BEGIN RECORDS
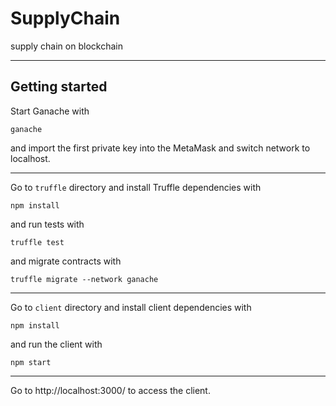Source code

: # SupplyChain

supply chain on blockchain

---

## Getting started

Start Ganache with
```shell
ganache
```
and import the first private key into the MetaMask and switch network to localhost.

---

Go to `truffle` directory and
install Truffle dependencies with
```shell
npm install
```

and run tests with
```shell
truffle test
```

and migrate contracts with
```shell
truffle migrate --network ganache
```

---

Go to `client` directory and
install client dependencies with
```shell
npm install
```
and run the client with
```shell
npm start
```

---

Go to http://localhost:3000/ to access the client.
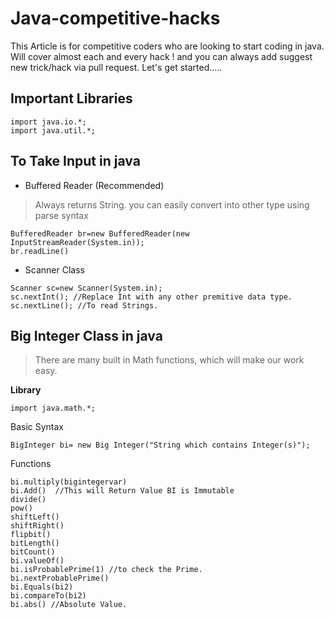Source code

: # Java-competitive-hacks

This Article is for competitive coders who are looking to start coding in java. Will cover almost each and every hack ! and you can always add suggest new trick/hack via pull request. Let's get started.....

## Important Libraries 

```
import java.io.*;
import java.util.*;
```
 ## To Take Input in java 
 
 - Buffered Reader (Recommended)
 > Always returns String. you can easily convert into other type using parse syntax
 ```
BufferedReader br=new BufferedReader(new InputStreamReader(System.in));
br.readLine()
 ```
 - Scanner Class 
 ```
Scanner sc=new Scanner(System.in);
sc.nextInt(); //Replace Int with any other premitive data type.
sc.nextLine(); //To read Strings.
 ```
 
## Big Integer Class in java 
> There are many built in Math functions, which will make our work easy.

**Library**
```
import java.math.*;
```

Basic Syntax 
```
BigInteger bi= new Big Integer("String which contains Integer(s)");
```
Functions 
```
bi.multiply(bigintegervar)
bi.Add()  //This will Return Value BI is Immutable 
divide() 
pow() 
shiftLeft() 
shiftRight()
flipbit()
bitLength()
bitCount()
bi.valueOf()
bi.isProbablePrime(1) //to check the Prime.
bi.nextProbablePrime()
bi.Equals(bi2)
bi.compareTo(bi2)
bi.abs() //Absolute Value.
```


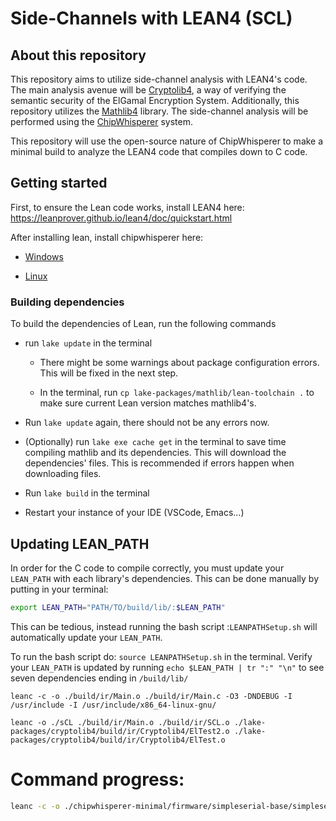 # Side-Channels with LEAN4 (SCL)

## About this repository
This repository aims to utilize side-channel analysis with LEAN4's code. 
The main analysis avenue will be [Cryptolib4](https://github.com/A-Stone-Olguin/cryptolib4), a way of verifying the semantic security of the ElGamal Encryption System.
Additionally, this repository utilizes the [Mathlib4](https://github.com/leanprover-community/mathlib4) library.
The side-channel analysis will be performed using the [ChipWhisperer](https://github.com/newaetech/chipwhisperer) system. 

This repository will use the open-source nature of ChipWhisperer to make a minimal build to analyze the LEAN4 code that compiles down to C code.

## Getting started
First, to ensure the Lean code works, install LEAN4 here: https://leanprover.github.io/lean4/doc/quickstart.html

After installing lean, install chipwhisperer here: 

 * [Windows](https://chipwhisperer.readthedocs.io/en/latest/windows-install.html)

 * [Linux](https://chipwhisperer.readthedocs.io/en/latest/linux-install.html)

### Building dependencies
To build the dependencies of Lean, run the following commands

- run `lake update` in the terminal
  - There might be some warnings about package configuration errors. This will be fixed in the next step.

  - In the terminal, run `cp lake-packages/mathlib/lean-toolchain .` to make sure current Lean version matches mathlib4's.

- Run `lake update` again, there should not be any errors now.

- (Optionally) run `lake exe cache get` in the terminal to save time compiling mathlib and its dependencies. This will download the dependencies' files. This is recommended if errors happen when downloading files.

- Run `lake build` in the terminal

- Restart your instance of your IDE (VSCode, Emacs...)

## Updating LEAN_PATH
In order for the C code to compile correctly, you must update your `LEAN_PATH` with each library's dependencies. This can be done manually by putting in your terminal:
```bash
export LEAN_PATH="PATH/TO/build/lib/:$LEAN_PATH"
```

This can be tedious, instead running the bash script :`LEANPATHSetup.sh` will automatically update your `LEAN_PATH`.

To run the bash script do: `source LEANPATHSetup.sh` in the terminal. Verify your `LEAN_PATH` is updated by running `echo $LEAN_PATH | tr ":" "\n"` to see seven dependencies ending in `/build/lib/`


`leanc -c -o ./build/ir/Main.o ./build/ir/Main.c -O3 -DNDEBUG -I /usr/include -I /usr/include/x86_64-linux-gnu/`

`leanc -o ./sCL ./build/ir/Main.o ./build/ir/SCL.o ./lake-packages/cryptolib4/build/ir/Cryptolib4/ElTest2.o ./lake-packages/cryptolib4/build/ir/Cryptolib4/ElTest.o`

# Command progress: 

```bash
leanc -c -o ./chipwhisperer-minimal/firmware/simpleserial-base/simpleserial-base.o ./chipwhisperer-minimal/firmware/simpleserial-base/simpleserial-base.c -O3 -DNDEBUG -I /usr/include -I /usr/include/x86_64-linux-gnu/ -I /home/beth-c132/SCL/chipwhisperer-minimal/firmware/hal -I /home/beth-c132/SCL/chipwhisperer-minimal/firmware/hal/stm32f0/CMSIS/device -I /home/beth-c132/SCL/chipwhisperer-minimal/firmware/simpleserial
```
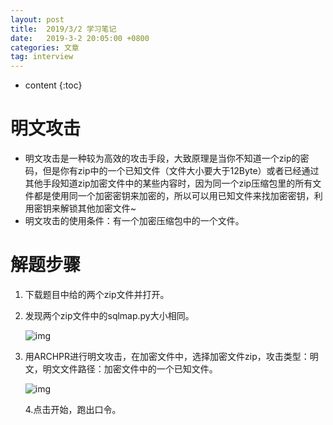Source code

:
 ```yaml
---
layout: post
title:  2019/3/2 学习笔记
date:   2019-3-2 20:05:00 +0800
categories: 文章
tag: interview
---
```


* content
{:toc}



明文攻击
====================================
- 明文攻击是一种较为高效的攻击手段，大致原理是当你不知道一个zip的密码，但是你有zip中的一个已知文件（文件大小要大于12Byte）或者已经通过其他手段知道zip加密文件中的某些内容时，因为同一个zip压缩包里的所有文件都是使用同一个加密密钥来加密的，所以可以用已知文件来找加密密钥，利用密钥来解锁其他加密文件~
- 明文攻击的使用条件：有一个加密压缩包中的一个文件。




# 解题步骤

1. 下载题目中给的两个zip文件并打开。

2. 发现两个zip文件中的sqlmap.py大小相同。

   ![img](https://wxt.sinaimg.cn/thumb300/0066mMjily1g0pyqppsrrj30ln09wwfv.jpg?tags=%5B%5D)

3. 用ARCHPR进行明文攻击，在加密文件中，选择加密文件zip，攻击类型：明文，明文文件路径：加密文件中的一个已知文件。

   ![img](https://wxt.sinaimg.cn/thumb300/0066mMjily1g0q02erg4sj30d00cnglr.jpg?tags=%5B%5D)

   4.点击开始，跑出口令。

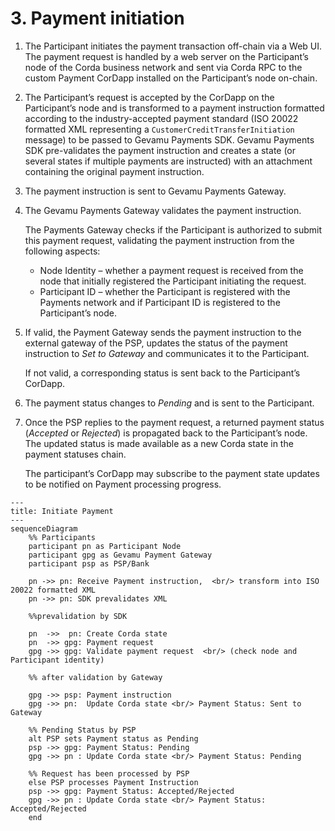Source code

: # 3. Payment initiation

1. The Participant initiates the payment transaction off-chain via a Web UI. The payment request is handled by a web server on the Participant’s node of the Corda business network and sent via Corda RPC to the custom Payment CorDapp installed on the Participant’s node on-chain.

2. The Participant’s request is accepted by the CorDapp on the Participant’s node and is transformed to a payment instruction formatted according to the industry-accepted payment standard (ISO 20022 formatted XML representing a `CustomerCreditTransferInitiation` message) to be passed to Gevamu Payments SDK. Gevamu Payments SDK pre-validates the payment instruction and creates a state (or several states if multiple payments are instructed) with an attachment containing the original payment instruction.

3. The payment instruction is sent to Gevamu Payments Gateway.

4. The Gevamu Payments Gateway validates the payment instruction.  
  
    The Payments Gateway checks if the Participant is authorized to submit this payment request, validating the payment instruction from the following aspects:
    - Node Identity – whether a payment request is received from the node that initially registered the Participant initiating the request.
    - Participant ID – whether the Participant is registered with the Payments network and if Participant ID is registered to the Participant’s node.

5. If valid, the Payment Gateway sends the payment instruction to the external gateway of the PSP, updates the status of the payment instruction to _Set to Gateway_ and communicates it to the Participant.

   If not valid, a corresponding status is sent back to the Participant’s CorDapp. 
   
6. The payment status changes to _Pending_ and is sent to the Participant.

7. Once the PSP replies to the payment request, a returned payment status (_Accepted_ or _Rejected_) is propagated back to the Participant’s node. The updated status is made available as a new Corda state in the payment statuses chain.
  
    The participant’s CorDapp may subscribe to the payment state updates to be notified on Payment processing progress.

```mermaid
---
title: Initiate Payment
---
sequenceDiagram
    %% Participants
    participant pn as Participant Node
    participant gpg as Gevamu Payment Gateway
    participant psp as PSP/Bank

    pn ->> pn: Receive Payment instruction,  <br/> transform into ISO 20022 formatted XML
    pn ->> pn: SDK prevalidates XML

    %%prevalidation by SDK
    
    pn  ->>  pn: Create Corda state
    pn  ->> gpg: Payment request
    gpg ->> gpg: Validate payment request  <br/> (check node and Participant identity)

    %% after validation by Gateway

    gpg ->> psp: Payment instruction
    gpg ->> pn:  Update Corda state <br/> Payment Status: Sent to Gateway

    %% Pending Status by PSP
    alt PSP sets Payment status as Pending
    psp ->> gpg: Payment Status: Pending
    gpg ->> pn : Update Corda state <br/> Payment Status: Pending 
    
    %% Request has been processed by PSP 
    else PSP processes Payment Instruction
    psp ->> gpg: Payment Status: Accepted/Rejected
    gpg ->> pn : Update Corda state <br/> Payment Status: Accepted/Rejected 
    end
            
    
```
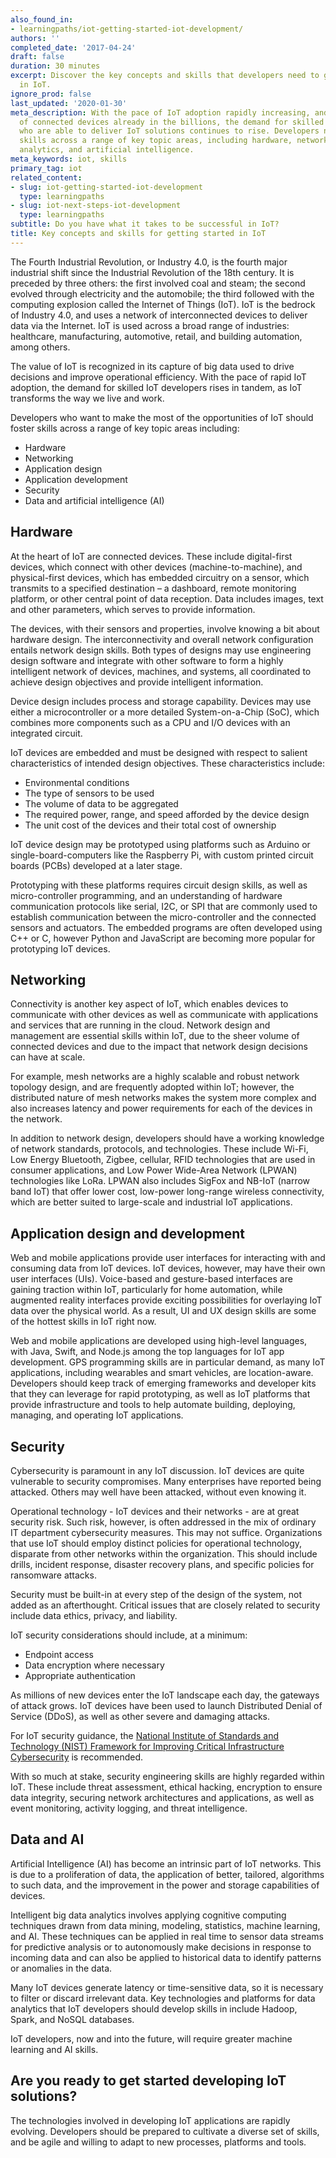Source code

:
 ```yaml
---
also_found_in:
- learningpaths/iot-getting-started-iot-development/
authors: ''
completed_date: '2017-04-24'
draft: false
duration: 30 minutes
excerpt: Discover the key concepts and skills that developers need to get started
  in IoT.
ignore_prod: false
last_updated: '2020-01-30'
meta_description: With the pace of IoT adoption rapidly increasing, and with the number
  of connected devices already in the billions, the demand for skilled developers
  who are able to deliver IoT solutions continues to rise. Developers need to foster
  skills across a range of key topic areas, including hardware, networking, security,
  analytics, and artificial intelligence.
meta_keywords: iot, skills
primary_tag: iot
related_content:
- slug: iot-getting-started-iot-development
  type: learningpaths
- slug: iot-next-steps-iot-development
  type: learningpaths
subtitle: Do you have what it takes to be successful in IoT?
title: Key concepts and skills for getting started in IoT
---
```


<!-- <sidebar> <heading>Learning path: Getting started with IoT development</heading> <p>This article is part of the IoT 101 learning path, a quick-start guide for IoT developers.</p> <ul> <li> IoT concepts and skills (this article)</li> <li> [IoT hardware guide](/articles/iot-lp101-best-hardware-devices-iot-project)</li> <li> [IoT networking guide](/articles/iot-lp101-connectivity-network-protocols/)</li> <li> [IoT platforms](/articles/iot-lp101-why-use-iot-platform/)</li> <li>[Tutorial: Build a smart doorbell](/tutorials/iot-lp101-get-started-develop-iot-home-automation)</li></ul></sidebar> -->

The Fourth Industrial Revolution, or Industry 4.0, is the fourth major industrial shift since the Industrial Revolution of the 18th century. It is preceded by three others: the first involved coal and steam; the second evolved through electricity and the automobile; the third followed with the computing explosion called the Internet of Things (IoT). IoT is the bedrock of Industry 4.0, and uses a network of interconnected devices to deliver data via the Internet. IoT is used across a broad range of industries: healthcare, manufacturing, automotive, retail, and building automation, among others.

The value of IoT is recognized in its capture of big data used to drive decisions and improve operational efficiency. With the pace of rapid IoT adoption, the demand for skilled IoT developers rises in tandem, as IoT transforms the way we live and work.

Developers who want to make the most of the opportunities of IoT should foster skills across a range of key topic areas including:   

* Hardware
* Networking
* Application design
* Application development
* Security
* Data and artificial intelligence (AI)

## Hardware

At the heart of IoT are connected devices. These include digital-first devices, which connect with other devices (machine-to-machine), and physical-first devices, which has embedded circuitry on a sensor, which transmits to a specified destination – a dashboard, remote monitoring platform, or other central point of data reception. Data includes images, text and other parameters, which serves to provide information.

The devices, with their sensors and properties, involve knowing a bit about hardware design. The interconnectivity and overall network configuration entails network design skills. Both types of designs may use engineering design software and integrate with other software to form a highly intelligent network of devices, machines, and systems, all coordinated to achieve design objectives and provide intelligent information.

Device design includes process and storage capability. Devices may use either a microcontroller or a more detailed System-on-a-Chip (SoC), which combines more components such as a CPU and I/O devices with an integrated circuit.

IoT devices are embedded and must be designed with respect to salient characteristics of intended design objectives. These characteristics include:

* Environmental conditions
* The type  of sensors to be used
* The volume of data to be aggregated
* The required power, range, and speed afforded by the device design
* The unit cost of the devices and their total cost of ownership

IoT device design may be prototyped using platforms such as Arduino or single-board-computers like the Raspberry Pi, with custom printed circuit boards (PCBs) developed at a later stage.

Prototyping with these platforms requires circuit design skills, as well as micro-controller programming, and an understanding of hardware communication protocols like serial, I2C, or SPI that are commonly used to establish communication between the micro-controller and the connected sensors and actuators. The embedded programs are often developed using C++ or C, however Python and JavaScript are becoming more popular for prototyping IoT devices.

## Networking

Connectivity is another key aspect of IoT, which enables devices to communicate with other devices as well as communicate with applications and services that are running in the cloud. Network design and management are essential skills within IoT, due to the sheer volume of connected devices and due to the impact that network design decisions can have at scale.

For example, mesh networks are a highly scalable and robust network topology design, and are frequently adopted within IoT; however, the distributed nature of mesh networks makes the system more complex and also increases latency and power requirements for each of the devices in the network.

In addition to network design, developers should have a working knowledge of network standards, protocols, and technologies. These include Wi-Fi, Low Energy Bluetooth, Zigbee, cellular, RFID technologies that are used in consumer applications, and Low Power Wide-Area Network (LPWAN) technologies like LoRa. LPWAN also includes SigFox and NB-IoT (narrow band IoT) that offer lower cost, low-power long-range wireless connectivity, which are better suited to large-scale and industrial IoT applications.

## Application design and development

Web and mobile applications provide user interfaces for interacting with and consuming data from IoT devices. IoT devices, however, may have their own user interfaces (UIs). Voice-based and gesture-based interfaces are gaining traction within IoT, particularly for home automation, while augmented reality interfaces provide exciting possibilities for overlaying IoT data over the physical world. As a result, UI and UX design skills are some of the hottest skills in IoT right now.

Web and mobile applications are developed using high-level languages, with Java, Swift, and Node.js among the top languages for IoT app development. GPS programming skills are in particular demand, as many IoT applications, including wearables and smart vehicles, are location-aware. Developers should keep track of emerging frameworks and developer kits that they can leverage for rapid prototyping, as well as IoT platforms that provide infrastructure and tools to help automate building, deploying, managing, and operating IoT applications.

## Security

Cybersecurity is paramount in any IoT discussion. IoT devices are quite vulnerable to security compromises. Many enterprises have reported being attacked. Others may well have been attacked, without even knowing it.

Operational technology - IoT devices and their networks - are at great security risk. Such risk, however, is often addressed in the mix of ordinary IT department cybersecurity measures. This may not suffice. Organizations that use IoT should employ distinct policies for operational technology, disparate from other networks within the organization. This should include drills, incident response, disaster recovery plans, and specific policies for ransomware attacks.

Security must be built-in at every step of the design of the system, not added as an afterthought. Critical issues that are closely related to security include data ethics, privacy, and liability.

IoT security considerations should include, at a minimum:

* Endpoint access
* Data encryption where necessary
* Appropriate authentication

As millions of new devices enter the IoT landscape each day, the gateways of attack grows. IoT devices have been used to launch Distributed Denial of Service (DDoS), as well as other severe and damaging attacks.

For IoT security guidance, the [National Institute of Standards and Technology (NIST) Framework for Improving Critical Infrastructure Cybersecurity](https://www.nist.gov/publications/framework-improving-critical-infrastructure-cybersecurity-version-11) is recommended.

With so much at stake, security engineering skills are highly regarded within IoT. These include threat assessment, ethical hacking, encryption to ensure data integrity, securing network architectures and applications, as well as event monitoring, activity logging, and threat intelligence.

## Data and AI

Artificial Intelligence (AI) has become an intrinsic part of IoT networks.  This is due to a proliferation of data, the application of better, tailored, algorithms to such data, and the improvement in the power and storage capabilities of devices.

Intelligent big data analytics involves applying cognitive computing techniques drawn from data mining, modeling, statistics, machine learning, and AI. These techniques can be applied in real time to sensor data streams for predictive analysis or to autonomously make decisions in response to incoming data and can also be applied to historical data to identify patterns or anomalies in the data.

Many IoT devices generate latency or time-sensitive data, so it is necessary to filter or discard irrelevant data. Key technologies and platforms for data analytics that IoT developers should develop skills in include Hadoop, Spark, and NoSQL databases.

IoT developers, now and into the future, will require greater machine learning and AI skills.

## Are you ready to get started developing IoT solutions?

The technologies involved in developing IoT applications are rapidly evolving. Developers should be prepared to cultivate a diverse set of skills, and be agile and willing to adapt to new processes, platforms and tools.  

<!-- To help you get started in IoT development, you can use the articles and tutorials in the [IoT 101 learning path](/series/iot-lp101-getting-started). -->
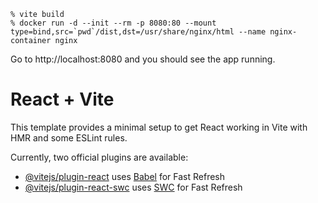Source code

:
 ```console
% vite build
% docker run -d --init --rm -p 8080:80 --mount type=bind,src=`pwd`/dist,dst=/usr/share/nginx/html --name nginx-container nginx
```

Go to http://localhost:8080 and you should see the app running.

# React + Vite

This template provides a minimal setup to get React working in Vite with HMR and some ESLint rules.

Currently, two official plugins are available:

- [@vitejs/plugin-react](https://github.com/vitejs/vite-plugin-react/blob/main/packages/plugin-react/README.md) uses [Babel](https://babeljs.io/) for Fast Refresh
- [@vitejs/plugin-react-swc](https://github.com/vitejs/vite-plugin-react-swc) uses [SWC](https://swc.rs/) for Fast Refresh
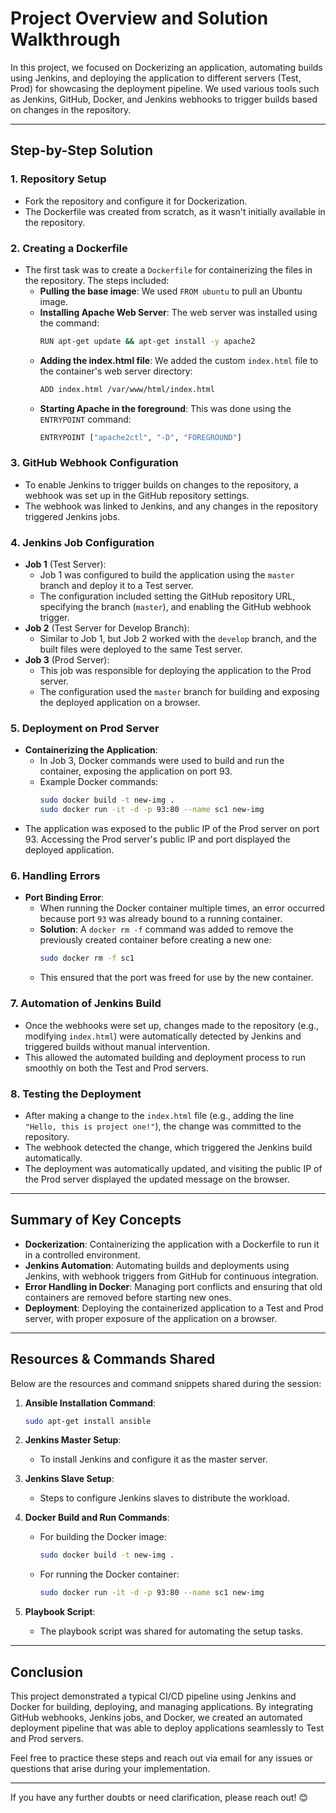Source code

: # Project Overview and Solution Walkthrough

In this project, we focused on Dockerizing an application, automating builds using Jenkins, and deploying the application to different servers (Test, Prod) for showcasing the deployment pipeline. We used various tools such as Jenkins, GitHub, Docker, and Jenkins webhooks to trigger builds based on changes in the repository.

---

## Step-by-Step Solution

### 1. **Repository Setup**
   - Fork the repository and configure it for Dockerization.
   - The Dockerfile was created from scratch, as it wasn't initially available in the repository.
   
### 2. **Creating a Dockerfile**
   - The first task was to create a `Dockerfile` for containerizing the files in the repository. The steps included:
     - **Pulling the base image**: We used `FROM ubuntu` to pull an Ubuntu image.
     - **Installing Apache Web Server**: The web server was installed using the command:
       ```bash
       RUN apt-get update && apt-get install -y apache2
       ```
     - **Adding the index.html file**: We added the custom `index.html` file to the container's web server directory:
       ```bash
       ADD index.html /var/www/html/index.html
       ```
     - **Starting Apache in the foreground**: This was done using the `ENTRYPOINT` command:
       ```bash
       ENTRYPOINT ["apache2ctl", "-D", "FOREGROUND"]
       ```

### 3. **GitHub Webhook Configuration**
   - To enable Jenkins to trigger builds on changes to the repository, a webhook was set up in the GitHub repository settings.
   - The webhook was linked to Jenkins, and any changes in the repository triggered Jenkins jobs.

### 4. **Jenkins Job Configuration**
   - **Job 1** (Test Server):
     - Job 1 was configured to build the application using the `master` branch and deploy it to a Test server.
     - The configuration included setting the GitHub repository URL, specifying the branch (`master`), and enabling the GitHub webhook trigger.
   - **Job 2** (Test Server for Develop Branch):
     - Similar to Job 1, but Job 2 worked with the `develop` branch, and the built files were deployed to the same Test server.
   - **Job 3** (Prod Server):
     - This job was responsible for deploying the application to the Prod server.
     - The configuration used the `master` branch for building and exposing the deployed application on a browser.

### 5. **Deployment on Prod Server**
   - **Containerizing the Application**:
     - In Job 3, Docker commands were used to build and run the container, exposing the application on port 93.
     - Example Docker commands:
       ```bash
       sudo docker build -t new-img .
       sudo docker run -it -d -p 93:80 --name sc1 new-img
       ```
   - The application was exposed to the public IP of the Prod server on port 93. Accessing the Prod server's public IP and port displayed the deployed application.

### 6. **Handling Errors**
   - **Port Binding Error**:
     - When running the Docker container multiple times, an error occurred because port `93` was already bound to a running container.
     - **Solution**: A `docker rm -f` command was added to remove the previously created container before creating a new one:
       ```bash
       sudo docker rm -f sc1
       ```
     - This ensured that the port was freed for use by the new container.

### 7. **Automation of Jenkins Build**
   - Once the webhooks were set up, changes made to the repository (e.g., modifying `index.html`) were automatically detected by Jenkins and triggered builds without manual intervention.
   - This allowed the automated building and deployment process to run smoothly on both the Test and Prod servers.

### 8. **Testing the Deployment**
   - After making a change to the `index.html` file (e.g., adding the line `"Hello, this is project one!"`), the change was committed to the repository.
   - The webhook detected the change, which triggered the Jenkins build automatically.
   - The deployment was automatically updated, and visiting the public IP of the Prod server displayed the updated message on the browser.

---

## Summary of Key Concepts

- **Dockerization**: Containerizing the application with a Dockerfile to run it in a controlled environment.
- **Jenkins Automation**: Automating builds and deployments using Jenkins, with webhook triggers from GitHub for continuous integration.
- **Error Handling in Docker**: Managing port conflicts and ensuring that old containers are removed before starting new ones.
- **Deployment**: Deploying the containerized application to a Test and Prod server, with proper exposure of the application on a browser.

---

## Resources & Commands Shared

Below are the resources and command snippets shared during the session:

1. **Ansible Installation Command**:
   ```bash
   sudo apt-get install ansible
   ```

2. **Jenkins Master Setup**:
   - To install Jenkins and configure it as the master server.

3. **Jenkins Slave Setup**:
   - Steps to configure Jenkins slaves to distribute the workload.

4. **Docker Build and Run Commands**:
   - For building the Docker image:
     ```bash
     sudo docker build -t new-img .
     ```
   - For running the Docker container:
     ```bash
     sudo docker run -it -d -p 93:80 --name sc1 new-img
     ```

5. **Playbook Script**: 
   - The playbook script was shared for automating the setup tasks.

---

## Conclusion

This project demonstrated a typical CI/CD pipeline using Jenkins and Docker for building, deploying, and managing applications. By integrating GitHub webhooks, Jenkins jobs, and Docker, we created an automated deployment pipeline that was able to deploy applications seamlessly to Test and Prod servers.

Feel free to practice these steps and reach out via email for any issues or questions that arise during your implementation.

---

If you have any further doubts or need clarification, please reach out! 😊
END RECORDS
*TASK STATEMENT*. Copy the lines above exactly, beginning at the line that has "The devices, with" and stopping after the line that has "## Networking", and omit the rest.

*RESPONSE*.
The devices, with their sensors and properties, involve knowing a bit about hardware design. The interconnectivity and overall network configuration entails network design skills. Both types of designs may use engineering design software and integrate with other software to form a highly intelligent network of devices, machines, and systems, all coordinated to achieve design objectives and provide intelligent information.

Device design includes process and storage capability. Devices may use either a microcontroller or a more detailed System-on-a-Chip (SoC), which combines more components such as a CPU and I/O devices with an integrated circuit.

IoT devices are embedded and must be designed with respect to salient characteristics of intended design objectives. These characteristics include:

* Environmental conditions
* The type  of sensors to be used
* The volume of data to be aggregated
* The required power, range, and speed afforded by the device design
* The unit cost of the devices and their total cost of ownership

IoT device design may be prototyped using platforms such as Arduino or single-board-computers like the Raspberry Pi, with custom printed circuit boards (PCBs) developed at a later stage.

Prototyping with these platforms requires circuit design skills, as well as micro-controller programming, and an understanding of hardware communication protocols like serial, I2C, or SPI that are commonly used to establish communication between the micro-controller and the connected sensors and actuators. The embedded programs are often developed using C++ or C, however Python and JavaScript are becoming more popular for prototyping IoT devices.

## Networking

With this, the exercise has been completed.